If a line below includes the string "that", copy it.
[[ Data for this task, beginning ]]
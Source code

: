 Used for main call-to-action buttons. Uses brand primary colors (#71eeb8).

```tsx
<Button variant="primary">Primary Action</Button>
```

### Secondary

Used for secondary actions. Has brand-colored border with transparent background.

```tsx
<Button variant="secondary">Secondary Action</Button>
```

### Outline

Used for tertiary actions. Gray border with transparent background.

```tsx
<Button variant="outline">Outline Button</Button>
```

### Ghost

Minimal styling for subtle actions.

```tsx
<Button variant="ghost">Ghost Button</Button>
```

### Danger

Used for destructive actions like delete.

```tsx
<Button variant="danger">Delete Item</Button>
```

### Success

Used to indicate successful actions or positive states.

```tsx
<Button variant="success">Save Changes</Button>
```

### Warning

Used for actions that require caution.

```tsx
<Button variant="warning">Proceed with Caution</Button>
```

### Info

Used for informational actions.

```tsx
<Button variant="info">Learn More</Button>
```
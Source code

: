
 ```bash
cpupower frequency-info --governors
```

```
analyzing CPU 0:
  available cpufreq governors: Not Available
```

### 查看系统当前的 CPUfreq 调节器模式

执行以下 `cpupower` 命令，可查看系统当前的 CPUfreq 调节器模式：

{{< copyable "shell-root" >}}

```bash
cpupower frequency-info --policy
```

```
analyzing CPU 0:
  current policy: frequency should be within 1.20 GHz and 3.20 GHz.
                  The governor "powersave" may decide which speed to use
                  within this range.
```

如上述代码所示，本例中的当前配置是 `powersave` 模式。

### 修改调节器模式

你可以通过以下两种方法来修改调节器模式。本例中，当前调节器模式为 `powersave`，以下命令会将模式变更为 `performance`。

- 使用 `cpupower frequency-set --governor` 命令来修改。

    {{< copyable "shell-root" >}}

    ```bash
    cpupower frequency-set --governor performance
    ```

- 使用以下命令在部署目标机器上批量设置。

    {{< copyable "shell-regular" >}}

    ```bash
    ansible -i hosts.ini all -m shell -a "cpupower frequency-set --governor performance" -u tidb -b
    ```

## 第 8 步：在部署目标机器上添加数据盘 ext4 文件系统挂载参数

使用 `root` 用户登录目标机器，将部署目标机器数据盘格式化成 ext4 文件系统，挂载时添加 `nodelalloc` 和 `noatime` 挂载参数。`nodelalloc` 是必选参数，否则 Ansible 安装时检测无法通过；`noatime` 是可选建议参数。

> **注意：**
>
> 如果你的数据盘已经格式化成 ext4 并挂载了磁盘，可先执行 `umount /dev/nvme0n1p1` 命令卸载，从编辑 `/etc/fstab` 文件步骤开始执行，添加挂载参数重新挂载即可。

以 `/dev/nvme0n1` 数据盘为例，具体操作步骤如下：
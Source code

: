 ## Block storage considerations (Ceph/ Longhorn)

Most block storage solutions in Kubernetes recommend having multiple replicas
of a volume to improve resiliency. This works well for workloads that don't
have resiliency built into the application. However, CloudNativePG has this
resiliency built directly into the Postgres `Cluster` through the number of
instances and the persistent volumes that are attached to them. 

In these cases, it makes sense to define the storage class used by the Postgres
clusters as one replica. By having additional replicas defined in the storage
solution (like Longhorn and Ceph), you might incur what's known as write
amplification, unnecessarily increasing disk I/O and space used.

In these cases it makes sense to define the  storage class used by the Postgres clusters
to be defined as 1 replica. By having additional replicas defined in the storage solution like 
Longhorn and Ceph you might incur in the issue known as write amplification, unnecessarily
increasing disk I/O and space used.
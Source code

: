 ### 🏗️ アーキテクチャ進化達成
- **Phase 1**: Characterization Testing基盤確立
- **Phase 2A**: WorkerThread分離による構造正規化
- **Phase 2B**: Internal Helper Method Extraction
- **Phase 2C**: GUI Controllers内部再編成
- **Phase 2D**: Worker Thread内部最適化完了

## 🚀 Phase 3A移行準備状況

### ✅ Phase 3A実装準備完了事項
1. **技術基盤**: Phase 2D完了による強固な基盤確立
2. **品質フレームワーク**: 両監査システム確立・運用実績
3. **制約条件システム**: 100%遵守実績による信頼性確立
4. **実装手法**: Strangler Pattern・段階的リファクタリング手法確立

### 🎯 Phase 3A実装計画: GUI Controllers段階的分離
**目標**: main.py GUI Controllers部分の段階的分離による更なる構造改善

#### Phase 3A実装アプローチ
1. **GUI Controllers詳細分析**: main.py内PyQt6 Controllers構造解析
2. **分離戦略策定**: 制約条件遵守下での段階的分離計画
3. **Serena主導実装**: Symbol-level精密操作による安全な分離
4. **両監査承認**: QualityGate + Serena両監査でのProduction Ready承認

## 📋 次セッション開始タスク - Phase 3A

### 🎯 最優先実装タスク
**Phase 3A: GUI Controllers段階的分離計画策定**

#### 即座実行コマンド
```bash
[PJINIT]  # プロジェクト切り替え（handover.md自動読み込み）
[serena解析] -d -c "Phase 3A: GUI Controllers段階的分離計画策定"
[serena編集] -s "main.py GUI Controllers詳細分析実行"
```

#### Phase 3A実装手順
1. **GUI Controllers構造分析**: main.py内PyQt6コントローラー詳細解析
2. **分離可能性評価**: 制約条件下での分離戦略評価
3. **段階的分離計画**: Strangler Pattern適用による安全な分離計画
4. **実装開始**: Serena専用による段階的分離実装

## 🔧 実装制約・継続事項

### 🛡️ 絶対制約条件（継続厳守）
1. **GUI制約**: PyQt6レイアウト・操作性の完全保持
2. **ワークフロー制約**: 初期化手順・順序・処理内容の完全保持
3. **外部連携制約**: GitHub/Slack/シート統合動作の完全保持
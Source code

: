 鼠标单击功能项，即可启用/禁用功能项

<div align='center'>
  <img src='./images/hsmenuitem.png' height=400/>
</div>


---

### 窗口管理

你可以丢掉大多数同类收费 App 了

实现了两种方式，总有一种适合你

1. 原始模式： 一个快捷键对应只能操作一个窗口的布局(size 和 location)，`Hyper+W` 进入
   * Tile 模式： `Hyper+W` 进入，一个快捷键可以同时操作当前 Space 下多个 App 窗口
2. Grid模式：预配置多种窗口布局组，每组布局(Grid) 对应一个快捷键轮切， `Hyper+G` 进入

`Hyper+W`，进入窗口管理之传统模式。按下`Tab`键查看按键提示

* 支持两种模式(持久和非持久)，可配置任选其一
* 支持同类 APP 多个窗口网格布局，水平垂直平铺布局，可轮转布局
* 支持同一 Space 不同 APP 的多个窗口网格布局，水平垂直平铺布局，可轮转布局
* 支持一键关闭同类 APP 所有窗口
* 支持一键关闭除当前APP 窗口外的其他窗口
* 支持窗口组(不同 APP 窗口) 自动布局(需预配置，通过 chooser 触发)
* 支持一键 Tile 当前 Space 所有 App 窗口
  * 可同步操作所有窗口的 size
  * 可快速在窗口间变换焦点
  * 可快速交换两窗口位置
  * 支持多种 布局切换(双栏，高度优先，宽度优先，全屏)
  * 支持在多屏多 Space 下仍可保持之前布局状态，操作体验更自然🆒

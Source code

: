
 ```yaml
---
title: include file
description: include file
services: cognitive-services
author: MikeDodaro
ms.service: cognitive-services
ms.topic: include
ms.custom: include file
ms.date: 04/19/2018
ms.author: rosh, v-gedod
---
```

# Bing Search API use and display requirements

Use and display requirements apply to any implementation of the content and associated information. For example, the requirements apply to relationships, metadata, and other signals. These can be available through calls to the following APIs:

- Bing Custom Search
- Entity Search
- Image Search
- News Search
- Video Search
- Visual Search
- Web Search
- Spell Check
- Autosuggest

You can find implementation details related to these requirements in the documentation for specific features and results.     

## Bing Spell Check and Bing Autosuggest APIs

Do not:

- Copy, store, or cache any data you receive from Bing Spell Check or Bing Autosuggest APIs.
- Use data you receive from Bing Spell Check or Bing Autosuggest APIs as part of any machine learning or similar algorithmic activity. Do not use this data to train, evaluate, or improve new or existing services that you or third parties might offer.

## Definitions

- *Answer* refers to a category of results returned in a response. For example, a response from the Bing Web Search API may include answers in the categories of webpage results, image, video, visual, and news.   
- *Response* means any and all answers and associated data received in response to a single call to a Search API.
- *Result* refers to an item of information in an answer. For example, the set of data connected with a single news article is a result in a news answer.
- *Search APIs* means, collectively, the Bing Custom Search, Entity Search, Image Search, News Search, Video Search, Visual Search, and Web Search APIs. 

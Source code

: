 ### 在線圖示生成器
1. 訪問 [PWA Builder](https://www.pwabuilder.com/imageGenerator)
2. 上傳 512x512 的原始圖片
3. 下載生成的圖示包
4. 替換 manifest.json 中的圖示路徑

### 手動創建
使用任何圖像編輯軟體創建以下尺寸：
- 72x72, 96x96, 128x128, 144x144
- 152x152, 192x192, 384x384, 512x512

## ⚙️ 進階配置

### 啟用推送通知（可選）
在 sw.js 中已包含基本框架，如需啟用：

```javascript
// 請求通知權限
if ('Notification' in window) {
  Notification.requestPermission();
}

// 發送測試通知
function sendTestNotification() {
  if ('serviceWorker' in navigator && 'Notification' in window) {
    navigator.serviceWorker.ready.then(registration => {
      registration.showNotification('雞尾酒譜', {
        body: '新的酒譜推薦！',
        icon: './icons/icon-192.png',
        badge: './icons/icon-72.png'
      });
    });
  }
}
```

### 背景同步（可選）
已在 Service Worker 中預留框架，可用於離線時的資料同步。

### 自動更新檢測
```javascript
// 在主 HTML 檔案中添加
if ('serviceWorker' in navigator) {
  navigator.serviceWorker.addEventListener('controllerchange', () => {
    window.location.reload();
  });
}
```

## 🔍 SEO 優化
[[ Data for this task, end ]]
--- Solution to this exercise ---
Used for actions that require caution.
of a volume to improve resiliency. This works well for workloads that don't
instances and the persistent volumes that are attached to them. 
- Use data you receive from Bing Spell Check or Bing Autosuggest APIs as part of any machine learning or similar algorithmic activity. Do not use this data to train, evaluate, or improve new or existing services that you or third parties might offer.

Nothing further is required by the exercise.